## PROBLEM TO SOLVE
Across the entries below, how many lines have the word "using" in them? Respond with only the number.

_ _ _ _

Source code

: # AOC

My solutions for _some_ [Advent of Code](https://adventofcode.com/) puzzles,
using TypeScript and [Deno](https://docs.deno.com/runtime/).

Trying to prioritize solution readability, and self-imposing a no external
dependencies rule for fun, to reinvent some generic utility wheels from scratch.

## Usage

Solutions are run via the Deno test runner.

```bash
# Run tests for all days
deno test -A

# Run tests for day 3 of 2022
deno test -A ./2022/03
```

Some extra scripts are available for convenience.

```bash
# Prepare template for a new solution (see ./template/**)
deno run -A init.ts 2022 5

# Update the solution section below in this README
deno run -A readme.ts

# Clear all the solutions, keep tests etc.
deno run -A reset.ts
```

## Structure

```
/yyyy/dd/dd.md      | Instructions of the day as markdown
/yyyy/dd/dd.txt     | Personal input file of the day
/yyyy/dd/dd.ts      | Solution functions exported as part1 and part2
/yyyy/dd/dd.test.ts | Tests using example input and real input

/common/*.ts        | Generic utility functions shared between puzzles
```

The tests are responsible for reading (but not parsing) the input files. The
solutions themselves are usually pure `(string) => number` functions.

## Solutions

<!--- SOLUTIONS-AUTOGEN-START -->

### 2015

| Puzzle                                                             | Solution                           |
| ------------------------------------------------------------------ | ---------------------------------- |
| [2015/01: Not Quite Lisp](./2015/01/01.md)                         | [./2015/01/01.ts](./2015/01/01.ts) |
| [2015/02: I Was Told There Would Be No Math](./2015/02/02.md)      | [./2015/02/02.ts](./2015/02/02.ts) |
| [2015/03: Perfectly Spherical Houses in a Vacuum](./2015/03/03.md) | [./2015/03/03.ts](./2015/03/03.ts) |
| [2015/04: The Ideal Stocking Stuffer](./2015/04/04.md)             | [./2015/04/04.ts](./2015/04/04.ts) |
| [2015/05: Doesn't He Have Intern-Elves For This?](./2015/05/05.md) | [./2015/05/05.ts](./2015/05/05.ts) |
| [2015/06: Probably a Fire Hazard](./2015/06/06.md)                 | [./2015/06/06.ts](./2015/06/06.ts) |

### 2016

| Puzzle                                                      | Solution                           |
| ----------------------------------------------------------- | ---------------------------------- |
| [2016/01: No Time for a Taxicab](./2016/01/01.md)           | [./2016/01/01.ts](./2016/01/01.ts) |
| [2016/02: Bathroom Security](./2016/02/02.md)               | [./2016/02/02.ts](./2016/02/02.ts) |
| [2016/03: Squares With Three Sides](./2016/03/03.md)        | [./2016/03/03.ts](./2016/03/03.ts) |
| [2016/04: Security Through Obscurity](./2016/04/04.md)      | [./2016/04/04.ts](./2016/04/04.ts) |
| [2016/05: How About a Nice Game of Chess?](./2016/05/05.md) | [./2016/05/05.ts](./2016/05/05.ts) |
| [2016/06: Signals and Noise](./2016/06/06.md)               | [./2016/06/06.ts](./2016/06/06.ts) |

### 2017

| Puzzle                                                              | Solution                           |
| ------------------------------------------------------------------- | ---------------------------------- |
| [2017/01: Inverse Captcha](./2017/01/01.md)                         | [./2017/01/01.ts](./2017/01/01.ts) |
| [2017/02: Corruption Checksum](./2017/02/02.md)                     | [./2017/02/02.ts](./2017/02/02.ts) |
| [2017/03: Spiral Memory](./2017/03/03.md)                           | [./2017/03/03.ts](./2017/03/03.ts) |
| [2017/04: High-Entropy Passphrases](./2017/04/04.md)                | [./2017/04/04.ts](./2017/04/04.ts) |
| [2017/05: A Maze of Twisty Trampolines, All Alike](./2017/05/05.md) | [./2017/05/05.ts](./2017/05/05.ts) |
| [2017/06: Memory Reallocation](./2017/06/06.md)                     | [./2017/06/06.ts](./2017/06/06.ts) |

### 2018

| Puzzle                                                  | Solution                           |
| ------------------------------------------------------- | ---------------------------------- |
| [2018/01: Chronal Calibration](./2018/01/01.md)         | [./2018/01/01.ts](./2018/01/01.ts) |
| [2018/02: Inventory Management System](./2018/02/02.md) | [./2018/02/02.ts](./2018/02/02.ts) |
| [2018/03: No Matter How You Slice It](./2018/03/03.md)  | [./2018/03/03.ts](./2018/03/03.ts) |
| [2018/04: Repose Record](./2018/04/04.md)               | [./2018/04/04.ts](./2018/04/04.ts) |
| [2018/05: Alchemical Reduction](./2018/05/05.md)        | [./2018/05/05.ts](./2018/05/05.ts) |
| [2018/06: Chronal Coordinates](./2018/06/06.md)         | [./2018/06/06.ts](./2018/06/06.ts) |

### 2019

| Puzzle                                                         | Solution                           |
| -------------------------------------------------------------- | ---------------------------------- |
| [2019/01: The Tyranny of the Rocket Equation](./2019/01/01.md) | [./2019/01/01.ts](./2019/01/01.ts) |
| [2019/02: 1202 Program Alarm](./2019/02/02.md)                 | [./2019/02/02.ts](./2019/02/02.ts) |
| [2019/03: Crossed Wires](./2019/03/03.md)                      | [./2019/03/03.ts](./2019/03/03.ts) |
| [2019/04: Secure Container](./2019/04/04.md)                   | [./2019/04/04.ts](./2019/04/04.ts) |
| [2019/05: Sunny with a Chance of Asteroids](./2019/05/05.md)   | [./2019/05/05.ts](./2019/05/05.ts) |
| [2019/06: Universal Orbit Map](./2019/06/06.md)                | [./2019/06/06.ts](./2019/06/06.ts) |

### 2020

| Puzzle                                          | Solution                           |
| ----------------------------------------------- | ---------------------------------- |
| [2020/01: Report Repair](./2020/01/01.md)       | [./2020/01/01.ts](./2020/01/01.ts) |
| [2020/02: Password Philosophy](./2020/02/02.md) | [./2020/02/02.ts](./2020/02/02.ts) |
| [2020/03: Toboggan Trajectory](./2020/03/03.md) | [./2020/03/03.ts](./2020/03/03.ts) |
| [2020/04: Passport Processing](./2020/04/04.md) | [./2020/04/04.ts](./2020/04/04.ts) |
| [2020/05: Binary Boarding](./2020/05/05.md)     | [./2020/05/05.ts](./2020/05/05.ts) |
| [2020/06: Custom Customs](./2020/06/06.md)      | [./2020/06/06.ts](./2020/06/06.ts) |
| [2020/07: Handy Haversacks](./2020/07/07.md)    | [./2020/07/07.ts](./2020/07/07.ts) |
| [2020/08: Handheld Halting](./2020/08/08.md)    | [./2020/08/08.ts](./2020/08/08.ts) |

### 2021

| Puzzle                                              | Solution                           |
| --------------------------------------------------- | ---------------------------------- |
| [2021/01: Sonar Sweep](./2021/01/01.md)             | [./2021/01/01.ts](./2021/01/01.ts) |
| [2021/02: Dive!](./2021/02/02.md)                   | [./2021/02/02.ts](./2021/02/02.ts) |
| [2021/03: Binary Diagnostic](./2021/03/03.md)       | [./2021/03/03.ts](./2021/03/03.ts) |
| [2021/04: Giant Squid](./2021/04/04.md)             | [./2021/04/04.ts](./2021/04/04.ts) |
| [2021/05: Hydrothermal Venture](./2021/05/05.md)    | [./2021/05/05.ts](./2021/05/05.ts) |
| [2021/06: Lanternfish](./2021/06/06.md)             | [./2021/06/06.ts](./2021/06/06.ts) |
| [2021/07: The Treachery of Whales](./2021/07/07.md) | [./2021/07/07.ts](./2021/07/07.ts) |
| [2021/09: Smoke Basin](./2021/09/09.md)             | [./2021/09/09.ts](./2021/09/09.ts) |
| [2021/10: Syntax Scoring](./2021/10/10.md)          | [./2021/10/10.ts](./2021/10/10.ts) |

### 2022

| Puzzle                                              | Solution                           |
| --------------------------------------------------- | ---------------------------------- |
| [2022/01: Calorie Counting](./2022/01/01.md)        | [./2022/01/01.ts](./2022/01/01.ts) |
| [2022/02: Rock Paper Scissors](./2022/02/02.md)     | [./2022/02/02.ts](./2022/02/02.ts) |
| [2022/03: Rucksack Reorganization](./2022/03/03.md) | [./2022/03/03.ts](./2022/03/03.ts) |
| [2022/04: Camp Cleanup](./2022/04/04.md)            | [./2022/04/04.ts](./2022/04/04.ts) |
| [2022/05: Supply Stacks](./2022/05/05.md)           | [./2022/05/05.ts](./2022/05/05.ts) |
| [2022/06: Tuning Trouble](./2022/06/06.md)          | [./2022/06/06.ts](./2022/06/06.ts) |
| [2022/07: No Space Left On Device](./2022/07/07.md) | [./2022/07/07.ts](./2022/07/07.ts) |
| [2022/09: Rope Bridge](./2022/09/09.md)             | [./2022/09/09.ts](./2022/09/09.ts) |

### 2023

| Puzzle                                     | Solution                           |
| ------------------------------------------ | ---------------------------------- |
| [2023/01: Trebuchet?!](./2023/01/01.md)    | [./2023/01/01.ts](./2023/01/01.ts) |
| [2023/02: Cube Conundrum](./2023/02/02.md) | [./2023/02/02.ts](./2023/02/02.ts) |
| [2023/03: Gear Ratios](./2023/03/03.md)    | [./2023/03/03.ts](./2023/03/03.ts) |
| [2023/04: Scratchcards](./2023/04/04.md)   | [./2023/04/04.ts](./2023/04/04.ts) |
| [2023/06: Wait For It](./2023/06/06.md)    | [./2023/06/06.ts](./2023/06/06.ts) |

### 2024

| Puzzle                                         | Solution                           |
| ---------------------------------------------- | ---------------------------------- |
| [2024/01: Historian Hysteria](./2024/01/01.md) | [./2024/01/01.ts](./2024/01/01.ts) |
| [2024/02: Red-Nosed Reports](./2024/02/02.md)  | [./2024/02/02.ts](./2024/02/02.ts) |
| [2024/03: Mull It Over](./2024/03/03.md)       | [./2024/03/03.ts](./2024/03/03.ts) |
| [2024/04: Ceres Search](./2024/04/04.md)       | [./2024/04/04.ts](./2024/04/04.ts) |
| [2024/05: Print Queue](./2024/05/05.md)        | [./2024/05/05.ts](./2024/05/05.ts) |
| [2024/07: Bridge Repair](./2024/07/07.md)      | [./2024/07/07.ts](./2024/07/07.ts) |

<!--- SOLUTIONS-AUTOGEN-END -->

_ _ _ _

## RESPONSE BOX
2